Activating Strategies, Strategy and Structure

10/03/2023 0 By indiafreenotes

Activating strategies, strategy, and structure are all important concepts in the realm of business and management.

Activating strategies refer to the tactics and actions that organizations use to initiate change and move towards their goals. These strategies can include things like marketing campaigns, process improvements, or new product launches. The goal of activating strategies is to create momentum and get things moving in a positive direction.

Strategy, on the other hand, refers to the overall plan that organizations use to achieve their goals. This plan includes things like identifying target markets, developing products or services, and establishing competitive advantages. The strategy is a high-level view of how the organization intends to achieve its long-term goals.

Structure is the way in which an organization is organized to carry out its strategy. This can include things like the division of labor, reporting structures, and decision-making processes. The structure of an organization can have a significant impact on its ability to achieve its goals.

It’s important for organizations to have a clear understanding of their activating strategies, strategy, and structure in order to be successful. Without effective strategies and a well-designed structure, even the best activating strategies may not lead to long-term success.

There are various types of activating strategies, strategy, and structure that organizations can use depending on their goals and context. Here are some common types:

Activating Strategies:

  1. Marketing Strategies: This includes tactics used to promote products or services, such as advertising campaigns, social media marketing, and content marketing.
  2. Operational Strategies: These are strategies aimed at improving the efficiency and effectiveness of internal processes. This could include process improvements, technology adoption, or supply chain optimization.
  3. Innovation Strategies: These are strategies aimed at creating new products, services, or business models. This could involve investing in research and development, partnering with other organizations, or leveraging emerging technologies.

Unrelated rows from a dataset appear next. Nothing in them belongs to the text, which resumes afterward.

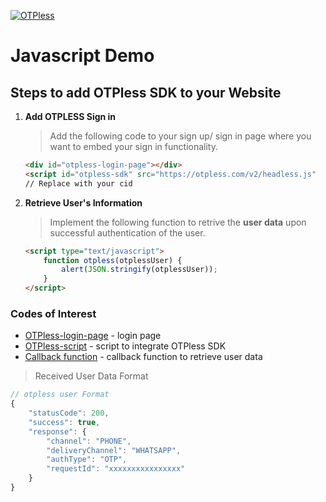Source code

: [![OTPless](https://d1j61bbz9a40n6.cloudfront.net/website/home/v4/logo/black_logo.svg)](https://otpless.com/platforms/javascript)

# Javascript Demo

## Steps to add OTPless SDK to your Website

1. **Add OTPLESS Sign in**

    > Add the following code to your sign up/ sign in page where you want to embed your sign in functionality.

    ```html
    <div id="otpless-login-page"></div>
    <script id="otpless-sdk" src="https://otpless.com/v2/headless.js"  data-appid="YOUR_APP_ID"></script>
    // Replace with your cid
    ```

2. **Retrieve User's Information**

    > Implement the following function to retrive the **user data** upon successful authentication of the user.

    ```html
    <script type="text/javascript">
        function otpless(otplessUser) {
            alert(JSON.stringify(otplessUser));
        }
    </script>
    ```

### Codes of Interest

- [OTPless-login-page](loginpage.html#L11) - login page
- [OTPless-script](loginpage.html#L13) - script to integrate OTPless SDK
- [Callback function](loginpage.html#L17) - callback function to retrieve user data

> Received User Data Format

```js
// otpless user Format
{
    "statusCode": 200,
    "success": true,
    "response": {
        "channel": "PHONE",
        "deliveryChannel": "WHATSAPP",
        "authType": "OTP",
        "requestId": "xxxxxxxxxxxxxxxx"
    }
}
```
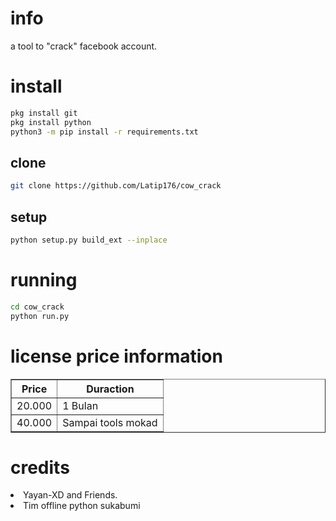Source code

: # info
a tool to "crack" facebook account.
# install
```BASH
pkg install git
pkg install python
python3 -m pip install -r requirements.txt
```
## clone
```BASH
git clone https://github.com/Latip176/cow_crack
```
## setup
```BASH
python setup.py build_ext --inplace
```
# running
```BASH
cd cow_crack
python run.py
```
# license price information
<table border="1">
<tr>
<th>Price</th>
<th>Duraction</th>
</tr>
<tr>
<td>20.000</td>
<td>1 Bulan</td>
</tr>
<tr>
<td>40.000</td>
<td>Sampai tools mokad</td>
</tr>
</table>
<h1>credits</h1>
<li>Yayan-XD and Friends. </li>
<li>Tim offline python sukabumi</li>
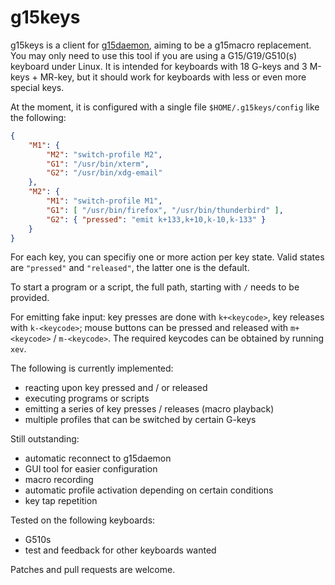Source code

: # g15keys

g15keys is a client for [g15daemon](http://sourceforge.net/projects/g15daemon/), aiming to be a g15macro replacement. You may only need to use this tool if you are using a G15/G19/G510(s) keyboard under Linux. It is intended for keyboards with 18 G-keys and 3 M-keys + MR-key, but it should work for keyboards with less or even more special keys.

At the moment, it is configured with a single file `$HOME/.g15keys/config` like the following:
```json
{
    "M1": {
        "M2": "switch-profile M2",
        "G1": "/usr/bin/xterm",
        "G2": "/usr/bin/xdg-email"
    },
    "M2": {
        "M1": "switch-profile M1",
        "G1": [ "/usr/bin/firefox", "/usr/bin/thunderbird" ],
        "G2": { "pressed": "emit k+133,k+10,k-10,k-133" }
    }
}
```

For each key, you can specifiy one or more action per key state. Valid states are `"pressed"` and `"released"`, the latter one is the default.

To start a program or a script, the full path, starting with `/` needs to be provided.

For emitting fake input: key presses are done with `k+<keycode>`, key releases with `k-<keycode>`; mouse buttons can be pressed and released with `m+<keycode>` / `m-<keycode>`. The required keycodes can be obtained by running `xev`.

The following is currently implemented:
* reacting upon key pressed and / or released
* executing programs or scripts
* emitting a series of key presses / releases (macro playback)
* multiple profiles that can be switched by certain G-keys

Still outstanding:
* automatic reconnect to g15daemon
* GUI tool for easier configuration
* macro recording
* automatic profile activation depending on certain conditions
* key tap repetition

Tested on the following keyboards:
* G510s
* test and feedback for other keyboards wanted

Patches and pull requests are welcome.
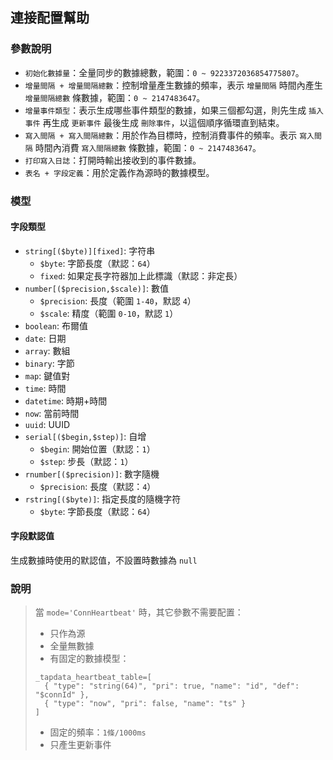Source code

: ## 連接配置幫助

### 參數說明

- `初始化數據量`：全量同步的數據總數，範圍：`0 ~ 9223372036854775807`。
- `增量間隔 + 增量間隔總數`：控制增量產生數據的頻率，表示 `增量間隔` 時間內產生 `增量間隔總數` 條數據，範圍：`0 ~ 2147483647`。
- `增量事件類型`：表示生成哪些事件類型的數據，如果三個都勾選，則先生成 `插入事件` 再生成 `更新事件` 最後生成 `刪除事件`，以這個順序循環直到結束。
- `寫入間隔 + 寫入間隔總數`：用於作為目標時，控制消費事件的頻率。表示 `寫入間隔` 時間內消費 `寫入間隔總數` 條數據，範圍：`0 ~ 2147483647`。
- `打印寫入日誌`：打開時輸出接收到的事件數據。
- `表名 + 字段定義`：用於定義作為源時的數據模型。

### 模型

#### 字段類型

- `string[($byte)][fixed]`: 字符串
  - `$byte`: 字節長度（默認：`64`）
  - `fixed`: 如果定長字符器加上此標識（默認：非定長）
- `number[($precision,$scale)]`: 數值
  - `$precision`: 長度（範圍 `1-40`，默認 `4`）
  - `$scale`: 精度（範圍 `0-10`，默認 `1`）
- `boolean`: 布爾值
- `date`: 日期
- `array`: 數組
- `binary`: 字節
- `map`: 鍵值對
- `time`: 時間
- `datetime`: 時期+時間
- `now`: 當前時間
- `uuid`: UUID
- `serial[($begin,$step)]`: 自增
  - `$begin`: 開始位置（默認：`1`）
  - `$step`: 步長（默認：`1`）
- `rnumber[($precision)]`: 數字隨機
  - `$precision`: 長度（默認：`4`）
- `rstring[($byte)]`: 指定長度的隨機字符
  - `$byte`: 字節長度（默認：`64`）

#### 字段默認值

生成數據時使用的默認值，不設置時數據為 `null`

### 說明
> 當 `mode='ConnHeartbeat'` 時，其它參數不需要配置：
> - 只作為源
> - 全量無數據
> - 有固定的數據模型：
> ```
> _tapdata_heartbeat_table=[
>   { "type": "string(64)", "pri": true, "name": "id", "def": "$connId" },
>   { "type": "now", "pri": false, "name": "ts" }
> ]
> ```
> - 固定的頻率：`1條/1000ms`
> - 只產生更新事件
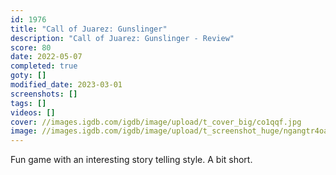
 ```yaml
---
id: 1976
title: "Call of Juarez: Gunslinger"
description: "Call of Juarez: Gunslinger - Review"
score: 80
date: 2022-05-07
completed: true
goty: []
modified_date: 2023-03-01
screenshots: []
tags: []
videos: []
cover: //images.igdb.com/igdb/image/upload/t_cover_big/co1qqf.jpg
image: //images.igdb.com/igdb/image/upload/t_screenshot_huge/ngangtr4oahqej0pcrke.jpg
---
```

Fun game with an interesting story telling style. A bit short.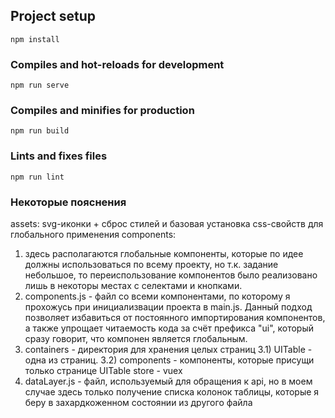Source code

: ## Project setup
```
npm install
```

### Compiles and hot-reloads for development
```
npm run serve
```

### Compiles and minifies for production
```
npm run build
```

### Lints and fixes files
```
npm run lint
```
### Некоторые пояснения
assets: svg-иконки + сброс стилей и базовая установка css-свойств для глобального применения
components: 
1) здесь располагаются глобальные компоненты, которые по идее должны использоваться по всему проекту, но т.к. задание небольшое, то переиспользование компонентов было реализовано лишь в некоторы местах с селектами и кнопками.
2) components.js - файл со всеми компонентами, по которому я прохожусь при инициализвации проекта в main.js. Данный подход позволяет избавиться от постоянного импортирования компонентов, а также упрощает читаемость кода за счёт префикса "ui", который сразу говорит, что компонен является глобальным.
3) containers - директория для хранения целых страниц
3.1) UITable - одна из страниц.
3.2) components - компоненты, которые присущи только странице UITable
     store - vuex
4) dataLayer.js - файл, используемый для обращения к api, но в моем случае здесь только получение списка колонок таблицы, которые я беру в захардкоженном состоянии из другого файла
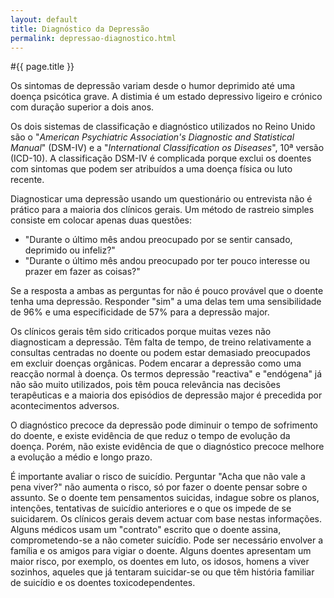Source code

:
```yaml
---
layout: default
title: Diagnóstico da Depressão
permalink: depressao-diagnostico.html
---
```


#{{ page.title }}

Os sintomas de depressão variam desde o humor deprimido até uma doença psicótica grave. A distimia é um estado depressivo ligeiro e crónico com duração superior a dois anos.

Os dois sistemas de classificação e diagnóstico utilizados no Reino Unido são o "_American Psychiatric Association's Diagnostic and Statistical Manual_" (DSM-IV) e a "_International Classification os Diseases_", 10ª versão (ICD-10). A classificação DSM-IV é complicada porque exclui os doentes com sintomas que podem ser atribuídos a uma doença física ou luto recente.

Diagnosticar uma depressão usando um questionário ou entrevista não é prático para a maioria dos clínicos gerais. Um método de rastreio simples consiste em colocar apenas duas questões:

* "Durante o último mês andou preocupado por se sentir cansado, deprimido ou infeliz?"
* "Durante o último mês andou preocupado por ter pouco interesse ou prazer em fazer as coisas?"

Se a resposta a ambas as perguntas for não é pouco provável que o doente tenha uma depressão. Responder "sim" a uma delas tem uma sensibilidade de 96% e uma especificidade de 57% para a depressão major.

Os clínicos gerais têm sido criticados porque muitas vezes não diagnosticam a depressão. Têm falta de tempo, de treino relativamente a consultas centradas no doente ou podem estar demasiado preocupados em excluir doenças orgânicas. Podem encarar a depressão como uma reacção normal à doença. Os termos depressão "reactiva" e "endógena" já não são muito utilizados, pois têm pouca relevância nas decisões terapêuticas e a maioria dos episódios de depressão major é precedida por acontecimentos adversos.

O diagnóstico precoce da depressão pode diminuir o tempo de sofrimento do doente, e existe evidência de que reduz o tempo de evolução da doença. Porém, não existe evidência de que o diagnóstico precoce melhore a evolução a médio e longo prazo.

É importante avaliar o risco de suicídio. Perguntar "Acha que não vale a pena viver?" não aumenta o risco, só por fazer o doente pensar sobre o assunto. Se o doente tem pensamentos suicidas, indague sobre os planos, intenções, tentativas de suicídio anteriores e o que os impede de se suicidarem. Os clínicos gerais devem actuar com base nestas informações. Alguns médicos usam um "contrato" escrito que o doente assina, comprometendo-se a não cometer suicídio. Pode ser necessário envolver a família e os amigos para vigiar o doente. Alguns doentes apresentam um maior risco, por exemplo, os doentes em luto, os idosos, homens a viver sozinhos, aqueles que já tentaram suicidar-se ou que têm história familiar de suicídio e os doentes toxicodependentes.
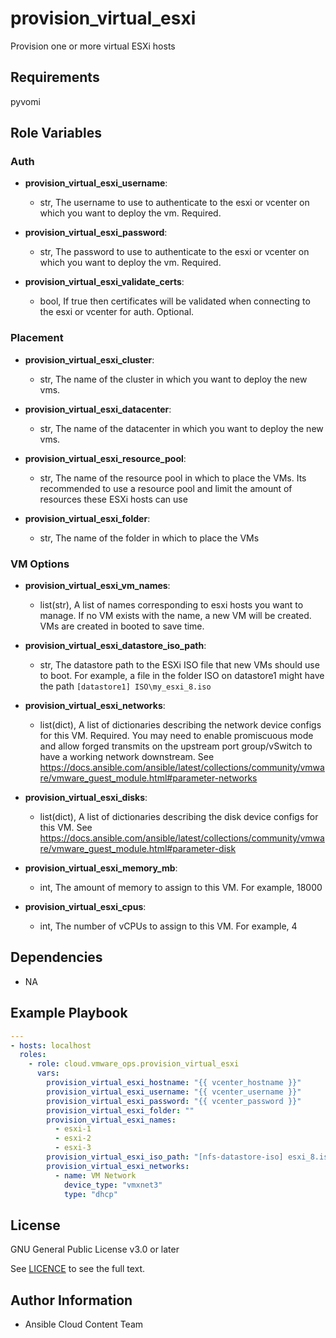 # provision_virtual_esxi

Provision one or more virtual ESXi hosts

## Requirements

pyvomi

## Role Variables

### Auth
- **provision_virtual_esxi_username**:
  - str, The username to use to authenticate to the esxi or vcenter on which you want to deploy the vm. Required.

- **provision_virtual_esxi_password**:
  - str, The password to use to authenticate to the esxi or vcenter on which you want to deploy the vm. Required.

- **provision_virtual_esxi_validate_certs**:
  - bool, If true then certificates will be validated when connecting to the esxi or vcenter for auth. Optional.

### Placement
- **provision_virtual_esxi_cluster**:
  - str, The name of the cluster in which you want to deploy the new vms.

- **provision_virtual_esxi_datacenter**:
  - str, The name of the datacenter in which you want to deploy the new vms.

- **provision_virtual_esxi_resource_pool**:
  - str, The name of the resource pool in which to place the VMs. Its recommended to use a resource pool and limit the amount of resources these ESXi hosts can use

- **provision_virtual_esxi_folder**:
  - str, The name of the folder in which to place the VMs


### VM Options

- **provision_virtual_esxi_vm_names**:
  - list(str), A list of names corresponding to esxi hosts you want to manage. If no VM exists with the name, a new VM will be created. VMs are created in booted to save time.

- **provision_virtual_esxi_datastore_iso_path**:
  - str, The datastore path to the ESXi ISO file that new VMs should use to boot. For example, a file in the folder ISO on datastore1 might have the path `[datastore1] ISO\my_esxi_8.iso`

- **provision_virtual_esxi_networks**:
  - list(dict), A list of dictionaries describing the network device configs for this VM. Required. You may need to enable promiscuous mode and allow forged transmits on the upstream port group/vSwitch to have a working network downstream. See https://docs.ansible.com/ansible/latest/collections/community/vmware/vmware_guest_module.html#parameter-networks

- **provision_virtual_esxi_disks**:
  - list(dict), A list of dictionaries describing the disk device configs for this VM. See https://docs.ansible.com/ansible/latest/collections/community/vmware/vmware_guest_module.html#parameter-disk

- **provision_virtual_esxi_memory_mb**:
  - int, The amount of memory to assign to this VM. For example, 18000

- **provision_virtual_esxi_cpus**:
  - int, The number of vCPUs to assign to this VM. For example, 4

## Dependencies

- NA

## Example Playbook
```yaml
---
- hosts: localhost
  roles:
    - role: cloud.vmware_ops.provision_virtual_esxi
      vars:
        provision_virtual_esxi_hostname: "{{ vcenter_hostname }}"
        provision_virtual_esxi_username: "{{ vcenter_username }}"
        provision_virtual_esxi_password: "{{ vcenter_password }}"
        provision_virtual_esxi_folder: ""
        provision_virtual_esxi_names:
          - esxi-1
          - esxi-2
          - esxi-3
        provision_virtual_esxi_iso_path: "[nfs-datastore-iso] esxi_8.iso"
        provision_virtual_esxi_networks:
          - name: VM Network
            device_type: "vmxnet3"
            type: "dhcp"

```

License
-------

GNU General Public License v3.0 or later

See [LICENCE](https://github.com/ansible-collections/cloud.aws_troubleshooting/blob/main/LICENSE) to see the full text.

Author Information
------------------

- Ansible Cloud Content Team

  1. Differentiation Strategy: This strategy involves creating a unique value proposition for a product or service that sets it apart from competitors. This could involve offering superior quality, features, or customer service.
  2. Cost Leadership Strategy: This strategy involves achieving a competitive advantage through lower costs than competitors. This could involve optimizing processes, sourcing materials more efficiently, or using economies of scale.
  3. Focus Strategy: This strategy involves targeting a specific niche market or customer segment with a unique value proposition. This could involve offering specialized products or services, or tailoring marketing efforts to a specific group.


  1. Functional Structure: This involves organizing the organization around specific functions or departments, such as marketing, finance, or operations.
  2. Divisional Structure: This involves organizing the organization around specific products, services, or geographic regions.
  3. Matrix Structure: This involves combining both functional and divisional structures to create a hybrid organizational structure that leverages the strengths of both.